Exercise objective ->
Scan the material for the word "databases", then return every line where it appears.

The data ->
§ §

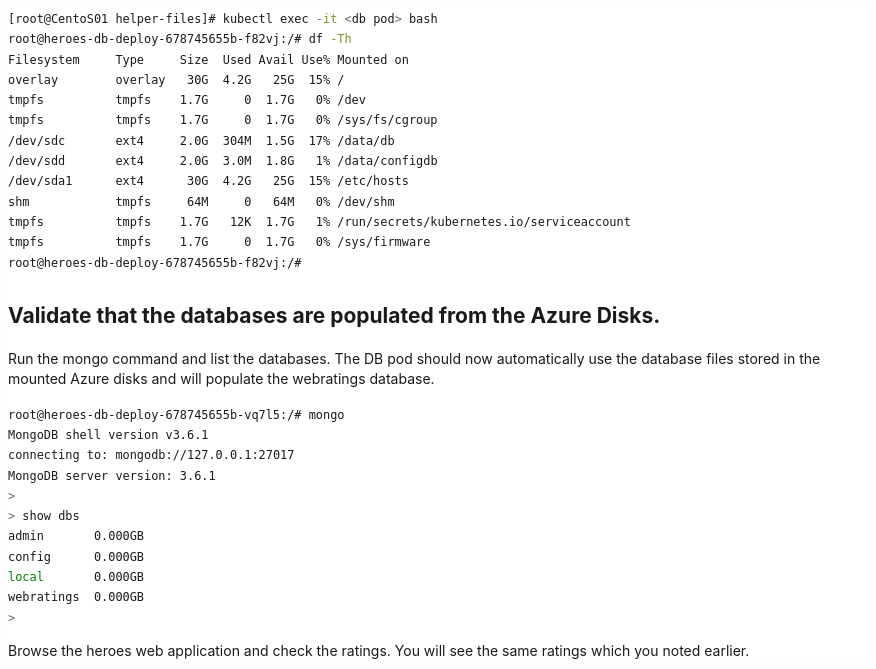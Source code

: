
 ```bash
[root@CentoS01 helper-files]# kubectl exec -it <db pod> bash
root@heroes-db-deploy-678745655b-f82vj:/# df -Th
Filesystem     Type     Size  Used Avail Use% Mounted on
overlay        overlay   30G  4.2G   25G  15% /
tmpfs          tmpfs    1.7G     0  1.7G   0% /dev
tmpfs          tmpfs    1.7G     0  1.7G   0% /sys/fs/cgroup
/dev/sdc       ext4     2.0G  304M  1.5G  17% /data/db
/dev/sdd       ext4     2.0G  3.0M  1.8G   1% /data/configdb
/dev/sda1      ext4      30G  4.2G   25G  15% /etc/hosts
shm            tmpfs     64M     0   64M   0% /dev/shm
tmpfs          tmpfs    1.7G   12K  1.7G   1% /run/secrets/kubernetes.io/serviceaccount
tmpfs          tmpfs    1.7G     0  1.7G   0% /sys/firmware
root@heroes-db-deploy-678745655b-f82vj:/#
```
## Validate that the databases are populated from the Azure Disks. 
Run the mongo command and list the databases. 
The DB pod should now automatically use the database files stored in the mounted Azure disks and will populate the webratings database.
```bash
root@heroes-db-deploy-678745655b-vq7l5:/# mongo
MongoDB shell version v3.6.1
connecting to: mongodb://127.0.0.1:27017
MongoDB server version: 3.6.1
>
> show dbs
admin       0.000GB
config      0.000GB
local       0.000GB
webratings  0.000GB
>
```
Browse the heroes web application and check the ratings. You will see the same ratings which you noted earlier.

§ §

Answer ->
## Validate that the databases are populated from the Azure Disks. 
Run the mongo command and list the databases. 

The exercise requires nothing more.